### Pictures paired with source code
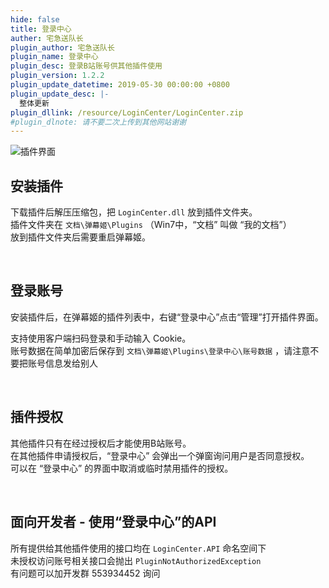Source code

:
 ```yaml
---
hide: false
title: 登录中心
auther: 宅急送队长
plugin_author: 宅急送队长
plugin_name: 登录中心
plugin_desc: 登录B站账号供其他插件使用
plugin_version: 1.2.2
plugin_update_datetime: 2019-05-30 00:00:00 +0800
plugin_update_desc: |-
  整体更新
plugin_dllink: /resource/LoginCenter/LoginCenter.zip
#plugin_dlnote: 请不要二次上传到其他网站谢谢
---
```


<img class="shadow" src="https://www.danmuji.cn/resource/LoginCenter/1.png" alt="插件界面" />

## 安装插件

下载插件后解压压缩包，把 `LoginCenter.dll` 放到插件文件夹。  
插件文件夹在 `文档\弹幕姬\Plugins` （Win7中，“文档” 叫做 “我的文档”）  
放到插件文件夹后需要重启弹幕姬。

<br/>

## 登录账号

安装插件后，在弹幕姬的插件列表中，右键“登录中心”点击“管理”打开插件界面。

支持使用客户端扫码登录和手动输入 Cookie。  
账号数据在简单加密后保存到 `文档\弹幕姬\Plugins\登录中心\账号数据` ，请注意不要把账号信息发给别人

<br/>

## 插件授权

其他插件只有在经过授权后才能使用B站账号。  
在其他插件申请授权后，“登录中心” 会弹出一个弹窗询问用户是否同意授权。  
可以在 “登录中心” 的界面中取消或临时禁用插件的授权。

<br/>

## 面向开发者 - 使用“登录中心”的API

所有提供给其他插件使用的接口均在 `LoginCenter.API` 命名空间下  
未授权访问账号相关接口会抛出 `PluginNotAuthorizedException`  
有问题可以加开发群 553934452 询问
--
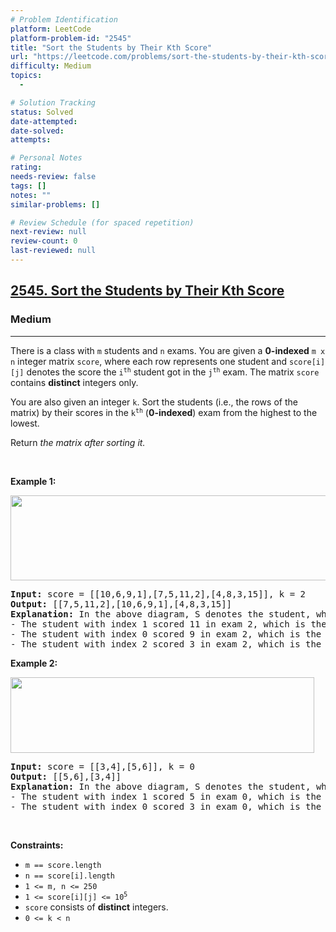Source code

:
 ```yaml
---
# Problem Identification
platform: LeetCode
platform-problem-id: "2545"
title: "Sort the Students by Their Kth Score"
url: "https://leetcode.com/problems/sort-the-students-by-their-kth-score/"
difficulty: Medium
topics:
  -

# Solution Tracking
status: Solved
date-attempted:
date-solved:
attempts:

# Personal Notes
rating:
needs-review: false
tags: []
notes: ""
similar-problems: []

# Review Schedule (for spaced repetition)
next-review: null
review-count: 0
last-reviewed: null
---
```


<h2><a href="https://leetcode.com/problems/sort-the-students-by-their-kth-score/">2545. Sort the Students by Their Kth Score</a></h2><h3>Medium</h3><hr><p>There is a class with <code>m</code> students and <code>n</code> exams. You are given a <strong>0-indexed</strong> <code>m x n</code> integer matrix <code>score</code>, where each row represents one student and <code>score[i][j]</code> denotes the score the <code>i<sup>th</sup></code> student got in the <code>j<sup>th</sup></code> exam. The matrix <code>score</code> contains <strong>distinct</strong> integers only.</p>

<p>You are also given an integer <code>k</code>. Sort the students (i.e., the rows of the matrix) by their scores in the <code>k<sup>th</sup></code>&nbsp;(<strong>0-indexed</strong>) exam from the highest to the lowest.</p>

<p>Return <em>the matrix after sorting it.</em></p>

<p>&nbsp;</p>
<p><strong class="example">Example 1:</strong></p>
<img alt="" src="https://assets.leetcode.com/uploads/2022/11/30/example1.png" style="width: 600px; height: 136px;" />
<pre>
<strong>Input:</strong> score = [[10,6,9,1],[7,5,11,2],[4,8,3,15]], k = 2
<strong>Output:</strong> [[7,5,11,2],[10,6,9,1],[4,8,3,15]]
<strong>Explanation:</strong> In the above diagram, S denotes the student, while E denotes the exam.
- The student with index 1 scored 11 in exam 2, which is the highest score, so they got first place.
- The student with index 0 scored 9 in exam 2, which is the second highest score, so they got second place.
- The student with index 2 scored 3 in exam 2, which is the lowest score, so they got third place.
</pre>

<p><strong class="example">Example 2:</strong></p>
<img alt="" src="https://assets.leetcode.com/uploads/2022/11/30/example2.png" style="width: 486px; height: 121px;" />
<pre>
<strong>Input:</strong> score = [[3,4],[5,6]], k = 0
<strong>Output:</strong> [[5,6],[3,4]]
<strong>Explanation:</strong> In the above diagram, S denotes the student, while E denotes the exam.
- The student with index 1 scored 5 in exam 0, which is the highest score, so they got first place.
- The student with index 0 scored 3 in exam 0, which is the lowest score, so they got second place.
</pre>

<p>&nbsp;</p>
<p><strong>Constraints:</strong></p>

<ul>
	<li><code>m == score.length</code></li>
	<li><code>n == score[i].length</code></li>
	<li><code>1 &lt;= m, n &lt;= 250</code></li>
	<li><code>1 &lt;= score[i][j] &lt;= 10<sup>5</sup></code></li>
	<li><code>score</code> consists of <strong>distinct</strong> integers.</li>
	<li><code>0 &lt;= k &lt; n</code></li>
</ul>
* * *
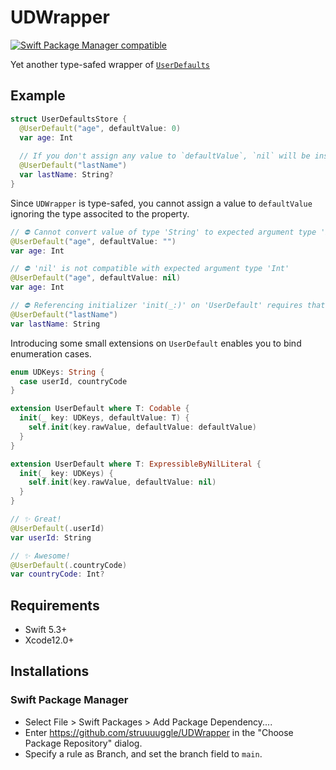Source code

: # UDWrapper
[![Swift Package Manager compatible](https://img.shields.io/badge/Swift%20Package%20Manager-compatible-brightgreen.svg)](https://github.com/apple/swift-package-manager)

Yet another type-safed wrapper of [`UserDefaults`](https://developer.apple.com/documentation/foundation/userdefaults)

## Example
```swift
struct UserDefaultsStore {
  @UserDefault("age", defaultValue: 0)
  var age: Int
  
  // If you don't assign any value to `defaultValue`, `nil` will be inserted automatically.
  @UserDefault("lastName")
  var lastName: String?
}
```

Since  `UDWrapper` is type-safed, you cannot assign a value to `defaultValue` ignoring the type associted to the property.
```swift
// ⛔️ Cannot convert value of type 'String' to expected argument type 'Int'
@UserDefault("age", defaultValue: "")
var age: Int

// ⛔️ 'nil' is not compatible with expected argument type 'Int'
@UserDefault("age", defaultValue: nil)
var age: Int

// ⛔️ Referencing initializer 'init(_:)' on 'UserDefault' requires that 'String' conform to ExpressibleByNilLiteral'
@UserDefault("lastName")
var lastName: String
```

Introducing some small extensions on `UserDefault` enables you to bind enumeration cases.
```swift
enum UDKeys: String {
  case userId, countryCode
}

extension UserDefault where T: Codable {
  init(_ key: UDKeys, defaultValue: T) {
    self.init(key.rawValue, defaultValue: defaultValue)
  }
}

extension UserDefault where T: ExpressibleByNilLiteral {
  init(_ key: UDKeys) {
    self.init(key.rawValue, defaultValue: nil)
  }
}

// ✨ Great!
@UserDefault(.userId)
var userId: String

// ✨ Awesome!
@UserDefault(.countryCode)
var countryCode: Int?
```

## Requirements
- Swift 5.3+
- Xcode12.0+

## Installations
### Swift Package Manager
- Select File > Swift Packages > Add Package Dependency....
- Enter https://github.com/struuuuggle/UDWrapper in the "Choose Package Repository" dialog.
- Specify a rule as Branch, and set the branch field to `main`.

### Task instructions
All lines of the records containing "safed" should be shown.

### Solution to the exercise
Yet another type-safed wrapper of [`UserDefaults`](https://developer.apple.com/documentation/foundation/userdefaults)
Since  `UDWrapper` is type-safed, you cannot assign a value to `defaultValue` ignoring the type associted to the property.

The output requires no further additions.